Le directeur du magasin Leclerc et une chef de département comparaissaient pour "séquestration" et "entrave aux missions de l'Inspection du travail", et encouraient cinq ans de prison et 75.000 euros d'amende. Le PDG de la SAS Montdis, gérante du magasin, est également poursuivi pour "entrave" et "travail dissimulé".

 Le 30 juin 2006, des agents de l'Inspection du travail et de l'Urssaf avaient effectué un contrôle surprise dans le supermarché en plein inventaire, car ils enquêtaient sur une comptabilité suspecte des heures supplémentaires. Une partie de ces heures n'était en effet ni comptabilisée, ni payée.

Les responsables du magasin avaient rassemblé à la hâte une cinquantaine de salariés pour les enfermer pendant 45 minutes dans une réserve, dans l'obscurité, leur interdisant de parler afin de cacher leur présence.

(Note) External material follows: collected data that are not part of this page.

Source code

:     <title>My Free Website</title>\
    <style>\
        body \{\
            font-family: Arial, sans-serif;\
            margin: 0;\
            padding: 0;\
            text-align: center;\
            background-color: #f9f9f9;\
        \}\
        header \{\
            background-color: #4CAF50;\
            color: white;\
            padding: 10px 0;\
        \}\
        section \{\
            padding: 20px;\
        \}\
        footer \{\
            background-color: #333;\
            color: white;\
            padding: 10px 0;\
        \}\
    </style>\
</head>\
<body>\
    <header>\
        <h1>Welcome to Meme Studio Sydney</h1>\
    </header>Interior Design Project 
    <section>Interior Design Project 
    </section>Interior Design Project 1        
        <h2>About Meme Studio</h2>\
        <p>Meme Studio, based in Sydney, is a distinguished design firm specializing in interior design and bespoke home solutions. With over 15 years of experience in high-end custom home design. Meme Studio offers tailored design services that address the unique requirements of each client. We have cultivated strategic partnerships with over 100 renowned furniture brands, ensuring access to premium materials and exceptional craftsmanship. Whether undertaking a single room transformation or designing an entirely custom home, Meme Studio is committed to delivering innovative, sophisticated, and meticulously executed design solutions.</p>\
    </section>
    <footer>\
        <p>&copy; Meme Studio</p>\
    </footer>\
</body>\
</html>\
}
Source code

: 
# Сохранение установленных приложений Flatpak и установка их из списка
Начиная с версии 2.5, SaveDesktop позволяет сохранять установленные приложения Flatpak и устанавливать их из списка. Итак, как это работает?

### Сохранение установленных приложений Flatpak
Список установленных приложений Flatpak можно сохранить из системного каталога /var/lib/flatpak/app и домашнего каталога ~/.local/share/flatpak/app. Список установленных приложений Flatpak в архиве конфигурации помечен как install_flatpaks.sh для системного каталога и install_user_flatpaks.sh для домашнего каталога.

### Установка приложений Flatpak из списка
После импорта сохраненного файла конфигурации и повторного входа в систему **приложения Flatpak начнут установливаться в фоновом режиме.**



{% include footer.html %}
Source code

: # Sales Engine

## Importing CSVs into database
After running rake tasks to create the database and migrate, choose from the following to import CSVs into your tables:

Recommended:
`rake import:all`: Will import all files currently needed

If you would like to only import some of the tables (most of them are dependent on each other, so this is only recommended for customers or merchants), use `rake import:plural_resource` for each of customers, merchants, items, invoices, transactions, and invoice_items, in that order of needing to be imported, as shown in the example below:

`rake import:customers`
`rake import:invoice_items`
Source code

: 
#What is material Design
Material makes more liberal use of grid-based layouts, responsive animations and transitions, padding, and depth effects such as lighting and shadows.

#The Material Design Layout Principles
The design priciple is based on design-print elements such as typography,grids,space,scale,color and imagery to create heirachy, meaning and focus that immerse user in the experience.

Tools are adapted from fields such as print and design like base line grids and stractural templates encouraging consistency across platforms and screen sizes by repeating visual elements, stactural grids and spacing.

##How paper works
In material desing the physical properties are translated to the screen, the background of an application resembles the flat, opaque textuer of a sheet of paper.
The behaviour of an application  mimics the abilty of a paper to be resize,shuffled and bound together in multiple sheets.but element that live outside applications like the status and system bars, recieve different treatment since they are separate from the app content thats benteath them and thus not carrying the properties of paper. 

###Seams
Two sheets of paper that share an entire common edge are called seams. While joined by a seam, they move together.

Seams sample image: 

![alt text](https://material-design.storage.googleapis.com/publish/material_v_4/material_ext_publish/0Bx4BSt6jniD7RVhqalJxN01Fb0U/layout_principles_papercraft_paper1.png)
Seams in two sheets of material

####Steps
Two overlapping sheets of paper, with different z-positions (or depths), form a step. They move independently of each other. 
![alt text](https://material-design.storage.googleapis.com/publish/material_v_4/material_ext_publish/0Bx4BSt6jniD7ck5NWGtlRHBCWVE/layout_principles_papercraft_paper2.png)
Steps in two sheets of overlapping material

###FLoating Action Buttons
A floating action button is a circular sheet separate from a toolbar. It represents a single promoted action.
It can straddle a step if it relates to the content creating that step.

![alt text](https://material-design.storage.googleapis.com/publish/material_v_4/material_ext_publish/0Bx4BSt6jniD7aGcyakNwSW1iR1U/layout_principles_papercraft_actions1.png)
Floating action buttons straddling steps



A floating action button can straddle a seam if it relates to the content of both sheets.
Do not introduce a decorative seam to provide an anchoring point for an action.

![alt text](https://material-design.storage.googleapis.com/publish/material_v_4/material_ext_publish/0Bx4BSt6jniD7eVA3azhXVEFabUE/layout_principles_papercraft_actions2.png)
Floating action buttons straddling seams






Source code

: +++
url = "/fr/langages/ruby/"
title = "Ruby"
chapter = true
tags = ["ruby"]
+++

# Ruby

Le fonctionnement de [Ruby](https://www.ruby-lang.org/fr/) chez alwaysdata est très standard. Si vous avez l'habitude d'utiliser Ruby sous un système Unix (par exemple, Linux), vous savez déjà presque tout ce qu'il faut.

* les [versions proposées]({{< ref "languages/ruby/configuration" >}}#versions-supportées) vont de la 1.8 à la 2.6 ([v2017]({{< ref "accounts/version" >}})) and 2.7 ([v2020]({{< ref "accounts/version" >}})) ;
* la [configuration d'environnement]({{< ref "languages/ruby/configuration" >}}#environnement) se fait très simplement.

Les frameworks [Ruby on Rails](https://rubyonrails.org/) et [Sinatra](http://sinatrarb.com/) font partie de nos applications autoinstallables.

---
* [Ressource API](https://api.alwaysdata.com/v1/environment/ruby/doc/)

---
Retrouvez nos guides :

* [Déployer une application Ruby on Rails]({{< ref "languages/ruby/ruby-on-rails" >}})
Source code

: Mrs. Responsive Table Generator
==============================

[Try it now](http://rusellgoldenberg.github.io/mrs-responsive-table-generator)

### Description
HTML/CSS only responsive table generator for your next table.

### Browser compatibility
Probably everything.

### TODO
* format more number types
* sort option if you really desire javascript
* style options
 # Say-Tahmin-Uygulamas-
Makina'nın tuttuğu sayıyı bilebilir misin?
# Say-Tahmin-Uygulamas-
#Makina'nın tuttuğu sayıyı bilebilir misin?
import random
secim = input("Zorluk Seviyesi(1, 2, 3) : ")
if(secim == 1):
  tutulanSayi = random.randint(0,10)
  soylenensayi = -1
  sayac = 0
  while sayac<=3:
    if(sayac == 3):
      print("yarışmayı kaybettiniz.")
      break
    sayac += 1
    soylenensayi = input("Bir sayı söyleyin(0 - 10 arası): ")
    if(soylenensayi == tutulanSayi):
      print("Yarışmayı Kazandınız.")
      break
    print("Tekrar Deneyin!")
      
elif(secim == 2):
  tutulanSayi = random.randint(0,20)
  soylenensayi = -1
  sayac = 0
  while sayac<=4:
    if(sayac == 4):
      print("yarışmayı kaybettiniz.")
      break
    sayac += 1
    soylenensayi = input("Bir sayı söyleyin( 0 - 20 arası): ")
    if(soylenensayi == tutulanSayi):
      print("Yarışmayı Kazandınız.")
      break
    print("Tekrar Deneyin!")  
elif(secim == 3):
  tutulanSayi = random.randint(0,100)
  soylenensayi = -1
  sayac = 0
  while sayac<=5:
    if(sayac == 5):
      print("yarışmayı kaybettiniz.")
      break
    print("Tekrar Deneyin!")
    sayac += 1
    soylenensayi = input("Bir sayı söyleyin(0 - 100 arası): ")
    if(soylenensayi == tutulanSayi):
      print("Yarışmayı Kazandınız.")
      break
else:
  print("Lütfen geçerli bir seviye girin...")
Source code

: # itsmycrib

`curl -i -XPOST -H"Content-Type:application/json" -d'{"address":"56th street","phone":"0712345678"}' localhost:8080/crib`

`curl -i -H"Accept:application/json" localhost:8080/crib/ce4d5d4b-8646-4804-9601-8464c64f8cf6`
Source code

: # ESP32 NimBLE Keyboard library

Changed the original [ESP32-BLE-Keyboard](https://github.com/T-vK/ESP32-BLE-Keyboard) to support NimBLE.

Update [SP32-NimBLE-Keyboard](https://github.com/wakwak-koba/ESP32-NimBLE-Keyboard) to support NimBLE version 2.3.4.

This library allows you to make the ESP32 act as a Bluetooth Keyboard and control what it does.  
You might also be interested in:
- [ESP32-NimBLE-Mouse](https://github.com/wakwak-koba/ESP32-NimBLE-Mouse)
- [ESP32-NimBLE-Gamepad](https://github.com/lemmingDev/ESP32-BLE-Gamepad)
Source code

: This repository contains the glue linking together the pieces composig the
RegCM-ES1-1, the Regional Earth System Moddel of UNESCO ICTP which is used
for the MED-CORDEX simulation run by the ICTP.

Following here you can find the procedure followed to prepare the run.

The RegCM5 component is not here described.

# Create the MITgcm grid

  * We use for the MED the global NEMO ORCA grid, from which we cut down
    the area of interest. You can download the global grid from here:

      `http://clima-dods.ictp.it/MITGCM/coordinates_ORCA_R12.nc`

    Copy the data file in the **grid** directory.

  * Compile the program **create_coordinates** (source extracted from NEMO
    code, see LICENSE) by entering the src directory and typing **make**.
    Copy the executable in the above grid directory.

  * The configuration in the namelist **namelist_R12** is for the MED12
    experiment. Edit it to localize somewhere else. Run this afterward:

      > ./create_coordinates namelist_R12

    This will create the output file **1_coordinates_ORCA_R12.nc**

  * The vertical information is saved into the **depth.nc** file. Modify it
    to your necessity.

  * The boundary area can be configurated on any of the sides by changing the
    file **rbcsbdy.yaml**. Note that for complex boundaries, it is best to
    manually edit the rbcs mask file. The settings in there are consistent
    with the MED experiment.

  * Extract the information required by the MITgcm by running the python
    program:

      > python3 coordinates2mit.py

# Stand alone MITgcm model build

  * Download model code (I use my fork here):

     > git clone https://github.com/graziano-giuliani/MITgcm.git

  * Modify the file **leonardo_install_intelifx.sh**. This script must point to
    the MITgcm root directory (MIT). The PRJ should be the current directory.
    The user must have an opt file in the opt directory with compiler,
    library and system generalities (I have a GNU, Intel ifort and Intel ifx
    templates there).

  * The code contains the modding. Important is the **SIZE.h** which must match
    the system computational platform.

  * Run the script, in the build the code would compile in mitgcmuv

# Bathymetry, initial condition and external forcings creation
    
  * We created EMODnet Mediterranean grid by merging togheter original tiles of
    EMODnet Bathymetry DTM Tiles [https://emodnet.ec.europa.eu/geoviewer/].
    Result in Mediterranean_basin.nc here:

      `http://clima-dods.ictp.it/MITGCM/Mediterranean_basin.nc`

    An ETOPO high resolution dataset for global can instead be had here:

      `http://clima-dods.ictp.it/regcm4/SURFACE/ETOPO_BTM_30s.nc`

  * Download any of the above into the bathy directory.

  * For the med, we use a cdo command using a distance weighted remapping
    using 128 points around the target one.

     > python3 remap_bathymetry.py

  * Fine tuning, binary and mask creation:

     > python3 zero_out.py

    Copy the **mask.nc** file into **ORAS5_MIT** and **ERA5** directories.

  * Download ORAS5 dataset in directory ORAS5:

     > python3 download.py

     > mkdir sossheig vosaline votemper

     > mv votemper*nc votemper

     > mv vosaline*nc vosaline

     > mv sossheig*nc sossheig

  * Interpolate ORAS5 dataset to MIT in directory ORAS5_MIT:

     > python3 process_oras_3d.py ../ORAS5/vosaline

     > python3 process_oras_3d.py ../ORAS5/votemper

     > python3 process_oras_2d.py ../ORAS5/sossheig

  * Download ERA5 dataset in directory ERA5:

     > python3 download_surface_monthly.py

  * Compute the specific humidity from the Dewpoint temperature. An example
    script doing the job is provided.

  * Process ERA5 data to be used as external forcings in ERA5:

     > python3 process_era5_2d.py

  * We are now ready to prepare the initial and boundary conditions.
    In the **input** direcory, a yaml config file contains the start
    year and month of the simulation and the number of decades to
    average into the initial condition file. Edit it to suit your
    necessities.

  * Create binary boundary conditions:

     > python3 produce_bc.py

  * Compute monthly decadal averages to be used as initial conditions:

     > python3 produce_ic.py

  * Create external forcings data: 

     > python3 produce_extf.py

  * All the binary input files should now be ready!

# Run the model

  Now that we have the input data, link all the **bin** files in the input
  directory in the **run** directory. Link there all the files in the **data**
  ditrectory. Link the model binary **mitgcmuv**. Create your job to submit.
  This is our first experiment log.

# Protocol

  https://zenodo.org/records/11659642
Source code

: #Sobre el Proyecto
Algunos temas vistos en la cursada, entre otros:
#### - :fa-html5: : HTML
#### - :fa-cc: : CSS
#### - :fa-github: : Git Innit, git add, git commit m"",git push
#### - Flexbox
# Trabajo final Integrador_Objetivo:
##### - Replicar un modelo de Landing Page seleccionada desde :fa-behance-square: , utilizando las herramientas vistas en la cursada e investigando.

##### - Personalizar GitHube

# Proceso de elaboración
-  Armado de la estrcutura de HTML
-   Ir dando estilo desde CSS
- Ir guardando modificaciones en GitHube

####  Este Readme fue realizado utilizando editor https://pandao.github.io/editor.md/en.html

D'après les salariés, la porte était fermée à clé.

Ils avaient été libérés après le départ des inspecteurs. Mais ces derniers, restés autour du supermarché, avaient vu les salariés sortir par petits groupes.

Françoise Roy, une des salariés concernée, a expliqué avoir "très mal vécu" la séquestration. "On nous a emmenés dans une réserve textile où seules les lumières de secours étaient allumées, on était pratiquement dans le noir, assis sur du béton. On nous a dit de couper les portables et de pas faire de bruit. On ne nous a rien expliqué du tout", a-t-elle dit lors de la suspension de séance.

"C'était comme si on nous faisait passer pour des travailleurs clandestins", a-t-elle souligné, précisant avoir "été suivie par un psychologue".

Amanda Thomassin, l'inspectrice qui a participé au contrôle, a expliqué qu'au sortir du magasin "ces salariés étaient en état de stress et affirmaient tous, dans un discours bien cadré, ne pas faire d'heures supplémentaires".

Réinterrogés plus tard, ils avaient alors reconnu avoir fait de fausses déclarations sur ordre de leur direction.

"Certains salariés faisaient plus de 60 heures par semaine et la direction savait qu'elle était en infraction concernant les heures supplémentaires", a souligné la fonctionnaire, citée comme témoin.

Emilie Guichard, une ancienne salariée, a raconté avoir établi de faux relevés d'heures, mentionnant 36,75 heures (conformément au contrat de base), alors que des salariés faisaient 50 à 60 heures. "C'était pratique courante, tous les chefs de rayon dépassaient leur quota d'heures. Pour le patron, il fallait faire des heures supplémentaires si on voulait se faire bien voir".